US: LGBTQ equality pendulum “abruptly” swinging back as religious exemptions gain victories

Patrick Hornbeck is chair and associate professor of theology at Fordham University, where he teaches and writes about the history of Christianity, contemporary U.S. Catholicism, and LGBTQ concerns in religion. He is the author or editor of eight books, including the two-volume collection More Than a Monologue: Sexual Diversity and the Catholic Church (Fordham University Press, 2014). He received his graduate degrees from the University of Oxford and graduated as valedictorian from Georgetown University.


As the U.S. Supreme Court continues to mull the arguments of a baker who on religious grounds refused to design a custom cake for a same-sex wedding, two cases elsewhere this week suggested that however the high court rules, religious exemptions will remain a front line in ongoing cultural clashes about sexual diversity.

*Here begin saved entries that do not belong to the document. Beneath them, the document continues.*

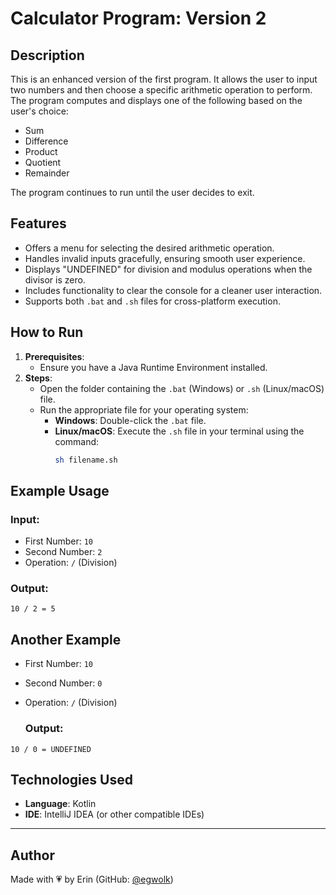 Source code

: # **Calculator Program: Version 2**

## **Description**
This is an enhanced version of the first program. It allows the user to input two numbers and then choose a specific arithmetic operation to perform. The program computes and displays one of the following based on the user's choice:
- Sum
- Difference
- Product
- Quotient
- Remainder  

The program continues to run until the user decides to exit.

## **Features**
- Offers a menu for selecting the desired arithmetic operation.
- Handles invalid inputs gracefully, ensuring smooth user experience.
- Displays "UNDEFINED" for division and modulus operations when the divisor is zero.
- Includes functionality to clear the console for a cleaner user interaction.
- Supports both `.bat` and `.sh` files for cross-platform execution.

## **How to Run**
1. **Prerequisites**:
   - Ensure you have a Java Runtime Environment installed.
2. **Steps**:
   - Open the folder containing the `.bat` (Windows) or `.sh` (Linux/macOS) file.
   - Run the appropriate file for your operating system:
     - **Windows**: Double-click the `.bat` file.
     - **Linux/macOS**: Execute the `.sh` file in your terminal using the command:
       ```bash
       sh filename.sh
       ```

## **Example Usage**
### **Input**:
- First Number: `10`
- Second Number: `2`
- Operation: `/` (Division)

### **Output**:
```plaintext
10 / 2 = 5
```

## **Another Example**
- First Number: `10`
- Second Number: `0`
- Operation: `/` (Division)

  ### **Output**:
```plaintext
10 / 0 = UNDEFINED
```
## **Technologies Used**
- **Language**: Kotlin
- **IDE**: IntelliJ IDEA (or other compatible IDEs)

---
## **Author**

Made with 💗 by Erin (GitHub: [@egwolk](https://github.com/ewgolk))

Those who support equality for gay and lesbian couples should pay particularly close attention to these developments, since they come at a time when polls indicate that acceptance of LGBTQ people has undergone a slight decline. In January, GLAAD reported that after years of movement toward equality, “this year, the acceptance pendulum abruptly stopped and swung in the opposite direction.” Among the contributing factors, GLAAD hypothesized, could be President Donald Trump’s attempted ban on trans service members, the nomination and confirmation of conservative Justice Neil Gorsuch, and attempts at the state and local levels to pass laws restricting the rights of LGBTQ citizens.